Pour sa cinquième création, la compagnie Burn Out dirigée par Jann Gallois, réunit cinq interprètes. Chacune des précédentes pièces de la chorégraphe était l’occasion de construire le travail et son écriture chorégraphique à partir d’une contrainte. Quintette s’appuie elle, sur la possibilité de s’unir et de se désunir.
Les danseurs usent ainsi pendant près d’une heure, de nombreuses matières physiques pour trouver le lien, le distordre, le rompre, le construire. A la manière d’une mathématicienne, Jann Gallois ( elle collabore avec Bruno Riche, un professeur de mathématiques) « utilise l’évolution cyclique des fonctions trigonométriques comme outil de composition chorégraphique ». Riche d’une formation musicale, son écriture artistique est aussi fortement teintée des principes de composition du « phasing » (déphasage), mis en œuvre notamment dans les années 60 par les auteurs de la musique répétitive Steve Reich et Terry Riley.
Sur un plateau nu, le quintette est en place. Enfin pas tout à fait. Les danseurs se déplacent légèrement. Ils cherchent leur place, indiquent aux autres la leur. Après quelques grimaces agacées, des mots largement teintés d’énervement surgissent. Un règlement de compte se joue. Les corps se tendent, les mots volent, les esprits s’échauffent. Quintette commence donc par cette petite mise en mots théâtrale des corps. Cette scène d’ouverture jouant au début sur de légers déplacements des corps, et des visages s’animant d’agacements, semblait être une première proposition de désunion intéressante.
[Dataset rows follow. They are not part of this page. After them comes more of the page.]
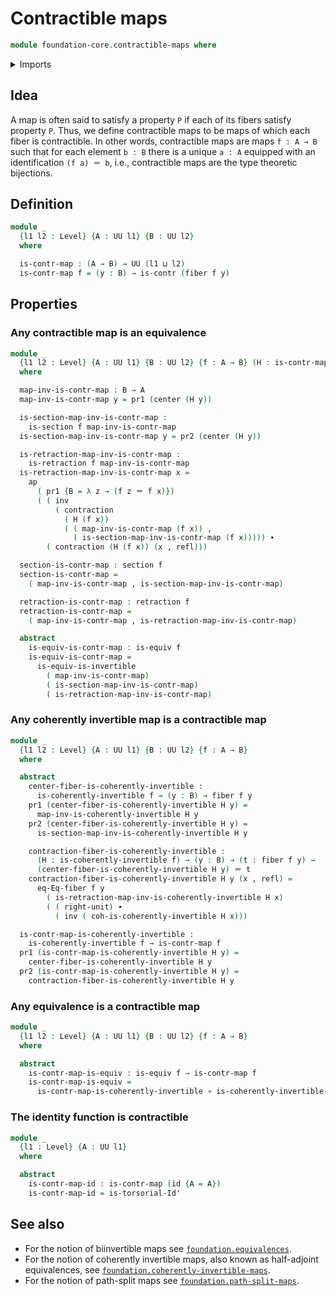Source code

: # Contractible maps

```agda
module foundation-core.contractible-maps where
```

<details><summary>Imports</summary>

```agda
open import foundation.action-on-identifications-functions
open import foundation.dependent-pair-types
open import foundation.universe-levels

open import foundation-core.coherently-invertible-maps
open import foundation-core.contractible-types
open import foundation-core.equivalences
open import foundation-core.fibers-of-maps
open import foundation-core.function-types
open import foundation-core.homotopies
open import foundation-core.identity-types
open import foundation-core.retractions
open import foundation-core.sections
open import foundation-core.torsorial-type-families
```

</details>

## Idea

A map is often said to satisfy a property `P` if each of its fibers satisfy
property `P`. Thus, we define contractible maps to be maps of which each fiber
is contractible. In other words, contractible maps are maps `f : A → B` such
that for each element `b : B` there is a unique `a : A` equipped with an
identification `(f a) ＝ b`, i.e., contractible maps are the type theoretic
bijections.

## Definition

```agda
module _
  {l1 l2 : Level} {A : UU l1} {B : UU l2}
  where

  is-contr-map : (A → B) → UU (l1 ⊔ l2)
  is-contr-map f = (y : B) → is-contr (fiber f y)
```

## Properties

### Any contractible map is an equivalence

```agda
module _
  {l1 l2 : Level} {A : UU l1} {B : UU l2} {f : A → B} (H : is-contr-map f)
  where

  map-inv-is-contr-map : B → A
  map-inv-is-contr-map y = pr1 (center (H y))

  is-section-map-inv-is-contr-map :
    is-section f map-inv-is-contr-map
  is-section-map-inv-is-contr-map y = pr2 (center (H y))

  is-retraction-map-inv-is-contr-map :
    is-retraction f map-inv-is-contr-map
  is-retraction-map-inv-is-contr-map x =
    ap
      ( pr1 {B = λ z → (f z ＝ f x)})
      ( ( inv
          ( contraction
            ( H (f x))
            ( ( map-inv-is-contr-map (f x)) ,
              ( is-section-map-inv-is-contr-map (f x))))) ∙
        ( contraction (H (f x)) (x , refl)))

  section-is-contr-map : section f
  section-is-contr-map =
    ( map-inv-is-contr-map , is-section-map-inv-is-contr-map)

  retraction-is-contr-map : retraction f
  retraction-is-contr-map =
    ( map-inv-is-contr-map , is-retraction-map-inv-is-contr-map)

  abstract
    is-equiv-is-contr-map : is-equiv f
    is-equiv-is-contr-map =
      is-equiv-is-invertible
        ( map-inv-is-contr-map)
        ( is-section-map-inv-is-contr-map)
        ( is-retraction-map-inv-is-contr-map)
```

### Any coherently invertible map is a contractible map

```agda
module _
  {l1 l2 : Level} {A : UU l1} {B : UU l2} {f : A → B}
  where

  abstract
    center-fiber-is-coherently-invertible :
      is-coherently-invertible f → (y : B) → fiber f y
    pr1 (center-fiber-is-coherently-invertible H y) =
      map-inv-is-coherently-invertible H y
    pr2 (center-fiber-is-coherently-invertible H y) =
      is-section-map-inv-is-coherently-invertible H y

    contraction-fiber-is-coherently-invertible :
      (H : is-coherently-invertible f) → (y : B) → (t : fiber f y) →
      (center-fiber-is-coherently-invertible H y) ＝ t
    contraction-fiber-is-coherently-invertible H y (x , refl) =
      eq-Eq-fiber f y
        ( is-retraction-map-inv-is-coherently-invertible H x)
        ( ( right-unit) ∙
          ( inv ( coh-is-coherently-invertible H x)))

  is-contr-map-is-coherently-invertible :
    is-coherently-invertible f → is-contr-map f
  pr1 (is-contr-map-is-coherently-invertible H y) =
    center-fiber-is-coherently-invertible H y
  pr2 (is-contr-map-is-coherently-invertible H y) =
    contraction-fiber-is-coherently-invertible H y
```

### Any equivalence is a contractible map

```agda
module _
  {l1 l2 : Level} {A : UU l1} {B : UU l2} {f : A → B}
  where

  abstract
    is-contr-map-is-equiv : is-equiv f → is-contr-map f
    is-contr-map-is-equiv =
      is-contr-map-is-coherently-invertible ∘ is-coherently-invertible-is-equiv
```

### The identity function is contractible

```agda
module _
  {l1 : Level} {A : UU l1}
  where

  abstract
    is-contr-map-id : is-contr-map (id {A = A})
    is-contr-map-id = is-torsorial-Id'
```

## See also

- For the notion of biinvertible maps see
  [`foundation.equivalences`](foundation.equivalences.md).
- For the notion of coherently invertible maps, also known as half-adjoint
  equivalences, see
  [`foundation.coherently-invertible-maps`](foundation.coherently-invertible-maps.md).
- For the notion of path-split maps see
  [`foundation.path-split-maps`](foundation.path-split-maps.md).
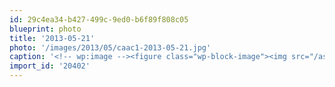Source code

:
 ```yaml
---
id: 29c4ea34-b427-499c-9ed0-b6f89f808c05
blueprint: photo
title: '2013-05-21'
photo: '/images/2013/05/caac1-2013-05-21.jpg'
caption: '<!-- wp:image --><figure class="wp-block-image"><img src="/assets/images/2013/05/caac1-2013-05-21.jpg" /></figure><!-- /wp:image --><!-- wp:paragraph --><p>Kitty and puppy nap part deux</p><!-- /wp:paragraph -->'
import_id: '20402'
---
```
Malheureusement le jeu ou plutôt le sur-jeu qui s’en suit ne fait pas évoluer cette dernière et l’effet recherché tombe à l’eau.
Mais Quintette ne se résume pas et loin de là à cette première scène. Les qualités de ce spectacle se trouvent ailleurs, dans une matière corporelle riche, explorée avec un facétieux engouement. Jann Gallois est une chercheuse, appréciant sans nul doute le travail. Une laborieuse. Le corps est son affaire. Elle crée ainsi les occasions que s’expriment sous différentes formes, unions et désunions. Qu’ils cherchent le vertige, la chute, le déséquilibre, qu’ils s’échappent, se frôlent, s’évitent, se rencontrent, se touchent, qu’ils se redressent ou au contraire s’écroulent, les corps sont dans un mouvement permanent de vie.
D’une gestuelle saccadée, précise, faite d’aller-retour au début du spectacle, à une fluidité et souplesse incroyables au sol dans la pénombre – magnifique séquence où les corps voyagent tête en bas jambes en l’air – ce quintette joue avec les couleurs. Présent au plateau pendant tout le spectacle, il s’empare de l’écriture chorégraphique de Jann Gallois avec beaucoup de fougue et d’entrain. La gestuelle de la jeune chorégraphe est teintée d’une énergie folle, n’oubliant jamais le jeu et témoignant sans cesse de la multiplicité des matières créées par le corps. pour peu que celui-ci y soit conduit bien entendu.
Jann Gallois réussit cette belle chose, que seule la danse peut offrir, ressentir physiquement une matière, la chair, les os, les muscles, la gravité… tout ce qui permet au corps de faire ce qu’il fait, et de trouver des états qui racontent au-delà des mots. D’où la fragilité de cette scène au tout début du spectacle. Les corps sont bien plus puissants que les mots, lorsqu’ils sont ainsi mis en mouvements.La jeune chorégraphe nous entraîne avec Quintette dans un tourbillon de sensations qui nous incite à la suivre dans ses pérégrinations dansées.